Data supplied =>
%%
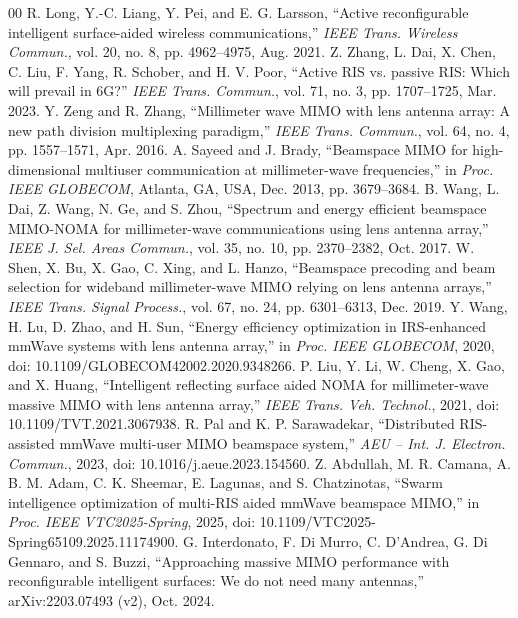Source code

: \documentclass{ieeeaccess}
\begin{document}
\begin{thebibliography}{00}
 R. Long, Y.-C. Liang, Y. Pei, and E. G. Larsson, ``Active reconfigurable intelligent surface-aided wireless communications,'' \emph{IEEE Trans. Wireless Commun.}, vol. 20, no. 8, pp. 4962--4975, Aug. 2021.
 Z. Zhang, L. Dai, X. Chen, C. Liu, F. Yang, R. Schober, and H. V. Poor, ``Active RIS vs. passive RIS: Which will prevail in 6G?'' \emph{IEEE Trans. Commun.}, vol. 71, no. 3, pp. 1707--1725, Mar. 2023.
 Y. Zeng and R. Zhang, ``Millimeter wave MIMO with lens antenna array: A new path division multiplexing paradigm,'' \emph{IEEE Trans. Commun.}, vol. 64, no. 4, pp. 1557--1571, Apr. 2016.
 A. Sayeed and J. Brady, ``Beamspace MIMO for high-dimensional multiuser communication at millimeter-wave frequencies,'' in \emph{Proc. IEEE GLOBECOM}, Atlanta, GA, USA, Dec. 2013, pp. 3679--3684.
 B. Wang, L. Dai, Z. Wang, N. Ge, and S. Zhou, ``Spectrum and energy efficient beamspace MIMO-NOMA for millimeter-wave communications using lens antenna array,'' \emph{IEEE J. Sel. Areas Commun.}, vol. 35, no. 10, pp. 2370--2382, Oct. 2017.
 W. Shen, X. Bu, X. Gao, C. Xing, and L. Hanzo, ``Beamspace precoding and beam selection for wideband millimeter-wave MIMO relying on lens antenna arrays,'' \emph{IEEE Trans. Signal Process.}, vol. 67, no. 24, pp. 6301--6313, Dec. 2019.
 Y. Wang, H. Lu, D. Zhao, and H. Sun, ``Energy efficiency optimization in IRS-enhanced mmWave systems with lens antenna array,'' in \emph{Proc. IEEE GLOBECOM}, 2020, doi: 10.1109/GLOBECOM42002.2020.9348266.
 P. Liu, Y. Li, W. Cheng, X. Gao, and X. Huang, ``Intelligent reflecting surface aided NOMA for millimeter-wave massive MIMO with lens antenna array,'' \emph{IEEE Trans. Veh. Technol.}, 2021, doi: 10.1109/TVT.2021.3067938.
 R. Pal and K. P. Sarawadekar, ``Distributed RIS-assisted mmWave multi-user MIMO beamspace system,'' \emph{AEU -- Int. J. Electron. Commun.}, 2023, doi: 10.1016/j.aeue.2023.154560.
 Z. Abdullah, M. R. Camana, A. B. M. Adam, C. K. Sheemar, E. Lagunas, and S. Chatzinotas, ``Swarm intelligence optimization of multi-RIS aided mmWave beamspace MIMO,'' in \emph{Proc. IEEE VTC2025-Spring}, 2025, doi: 10.1109/VTC2025-Spring65109.2025.11174900.
 G. Interdonato, F. Di Murro, C. D'Andrea, G. Di Gennaro, and S. Buzzi, ``Approaching massive MIMO performance with reconfigurable intelligent surfaces: We do not need many antennas,'' arXiv:2203.07493 (v2), Oct. 2024.

\end{thebibliography}
\end{document}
%%
Exercise => Print the lines from the one containing "G. Interdonato, F." through the end of the material, word for word, and nothing else.

Solution =>
 G. Interdonato, F. Di Murro, C. D'Andrea, G. Di Gennaro, and S. Buzzi, ``Approaching massive MIMO performance with reconfigurable intelligent surfaces: We do not need many antennas,'' arXiv:2203.07493 (v2), Oct. 2024.

\end{thebibliography}
\end{document}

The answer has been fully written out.